■ **WHAT IS EXPECTED**: Every line in the listing below from the one with "5° Les causes" through the one with "- Arrêté 1976-07-16" is to be reproduced exactly, both ends included; leave out the rest.

■ **DATA FOR THIS EXERCISE**:
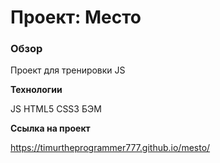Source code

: # Проект: Место

### Обзор

Проект для тренировки JS

**Технологии**

JS
HTML5
CSS3
БЭМ

**Ссылка на проект**

https://timurtheprogrammer777.github.io/mesto/
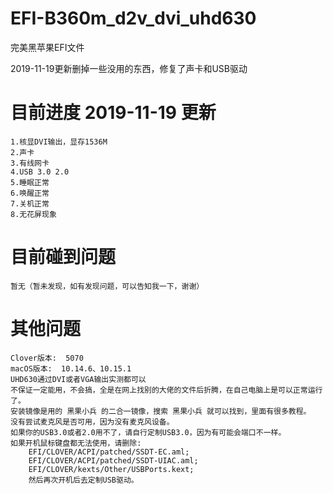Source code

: # EFI-B360m_d2v_dvi_uhd630
完美黑苹果EFI文件

2019-11-19更新删掉一些没用的东西，修复了声卡和USB驱动

# 目前进度 2019-11-19 更新
    1.核显DVI输出，显存1536M
    2.声卡
    3.有线网卡
    4.USB 3.0 2.0
    5.睡眠正常
    6.唤醒正常
    7.关机正常
    8.无花屏现象


# 目前碰到问题
    暂无（暂未发现，如有发现问题，可以告知我一下，谢谢）

# 其他问题   
    Clover版本:  5070
    macOS版本:  10.14.6、10.15.1
    UHD630通过DVI或者VGA输出实测都可以
    不保证一定能用，不会搞，全是在网上找别的大佬的文件后折腾，在自己电脑上是可以正常运行了。
    安装镜像是用的 黑果小兵 的二合一镜像，搜索 黑果小兵 就可以找到，里面有很多教程。
    没有尝试麦克风是否可用，因为没有麦克风设备。
    如果你的USB3.0或者2.0用不了，请自行定制USB3.0，因为有可能会端口不一样。
    如果开机鼠标键盘都无法使用，请删除: 
        EFI/CLOVER/ACPI/patched/SSDT-EC.aml;
        EFI/CLOVER/ACPI/patched/SSDT-UIAC.aml;
        EFI/CLOVER/kexts/Other/USBPorts.kext;
        然后再次开机后去定制USB驱动。
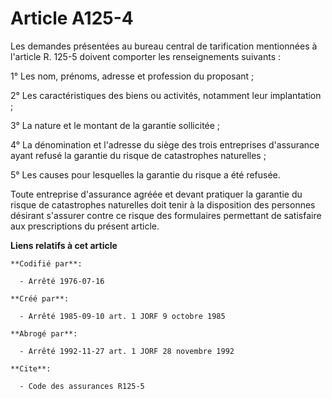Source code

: # Article A125-4

Les demandes présentées au bureau central de tarification mentionnées à l'article R. 125-5 doivent comporter les
renseignements suivants :

1° Les nom, prénoms, adresse et profession du proposant ;

2° Les caractéristiques des biens ou activités, notamment leur implantation ;

3° La nature et le montant de la garantie sollicitée ;

4° La dénomination et l'adresse du siège des trois entreprises d'assurance ayant refusé la garantie du risque de catastrophes
naturelles ;

5° Les causes pour lesquelles la garantie du risque a été refusée.

Toute entreprise d'assurance agréée et devant pratiquer la garantie du risque de catastrophes naturelles doit tenir à la
disposition des personnes désirant s'assurer contre ce risque des formulaires permettant de satisfaire aux prescriptions du
présent article.

**Liens relatifs à cet article**

	**Codifié par**:

	  - Arrêté 1976-07-16

	**Créé par**:

	  - Arrêté 1985-09-10 art. 1 JORF 9 octobre 1985

	**Abrogé par**:

	  - Arrêté 1992-11-27 art. 1 JORF 28 novembre 1992

	**Cite**:

	  - Code des assurances R125-5

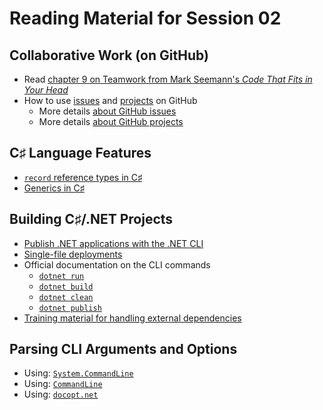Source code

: # Reading Material for Session 02

## Collaborative Work (on GitHub)

* Read [chapter 9 on Teamwork from Mark Seemann's _Code That Fits in Your Head_](https://ituniversity.sharepoint.com/:b:/r/sites/2023AnalysisDesignandSoftwareArchitecture/Shared%20Documents/General/Documents/code-that-fits-your-head_ch9_scan.pdf?csf=1&web=1&e=juru38)
* How to use [issues](https://docs.github.com/issues) and [projects](https://docs.github.com/en/issues/planning-and-tracking-with-projects) on GitHub
  * More details [about GitHub issues](https://docs.github.com/en/issues/tracking-your-work-with-issues/about-issues)
  * More details [about GitHub projects](https://docs.github.com/en/issues/planning-and-tracking-with-projects/learning-about-projects/about-projects)


## C♯ Language Features

* [`record` reference types in C♯](https://learn.microsoft.com/en-us/dotnet/csharp/language-reference/builtin-types/record)
* [Generics in C♯](https://learn.microsoft.com/en-us/dotnet/csharp/fundamentals/types/generics)


## Building C♯/.NET Projects

* [Publish .NET applications with the .NET CLI](https://learn.microsoft.com/en-us/dotnet/core/deploying/deploy-with-cli)
* [Single-file deployments](https://learn.microsoft.com/en-us/dotnet/core/deploying/single-file/overview?tabs=cli)
* Official documentation on the CLI commands
   - [`dotnet run`](https://learn.microsoft.com/en-us/dotnet/core/tools/dotnet-run)
   - [`dotnet build`](https://learn.microsoft.com/en-us/dotnet/core/tools/dotnet-build)
   - [`dotnet clean`](https://learn.microsoft.com/en-us/dotnet/core/tools/dotnet-clean)
   - [`dotnet publish`](https://learn.microsoft.com/en-us/dotnet/core/tools/dotnet-publish)
* [Training material for handling external dependencies](https://learn.microsoft.com/en-us/training/modules/dotnet-dependencies/)


## Parsing CLI Arguments and Options

* Using: [`System.CommandLine`](https://learn.microsoft.com/en-us/archive/msdn-magazine/2019/march/net-parse-the-command-line-with-system-commandline)
* Using: [`CommandLine`](https://github.com/commandlineparser/commandline)
* Using: [`docopt.net`](https://docopt.github.io/docopt.net/dev/)
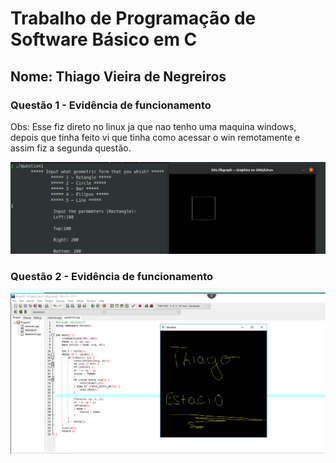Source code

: # Trabalho de Programação de Software Básico em C


## Nome: Thiago Vieira de Negreiros

### Questão 1 - Evidência de funcionamento

Obs: Esse fiz direto no linux ja que nao tenho uma maquina windows, depois que tinha feito vi que tinha como acessar o win remotamente e assim fiz a segunda questão.

![Questão 1](./question1/evidencia.png)

### Questão 2 - Evidência de funcionamento

![Questão 2](./question2/evidencia2.png)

■ **TASK OUTPUT**:
5° Les causes pour lesquelles la garantie du risque a été refusée.

Toute entreprise d'assurance agréée et devant pratiquer la garantie du risque de catastrophes naturelles doit tenir à la
disposition des personnes désirant s'assurer contre ce risque des formulaires permettant de satisfaire aux prescriptions du
présent article.

**Liens relatifs à cet article**

	**Codifié par**:

	  - Arrêté 1976-07-16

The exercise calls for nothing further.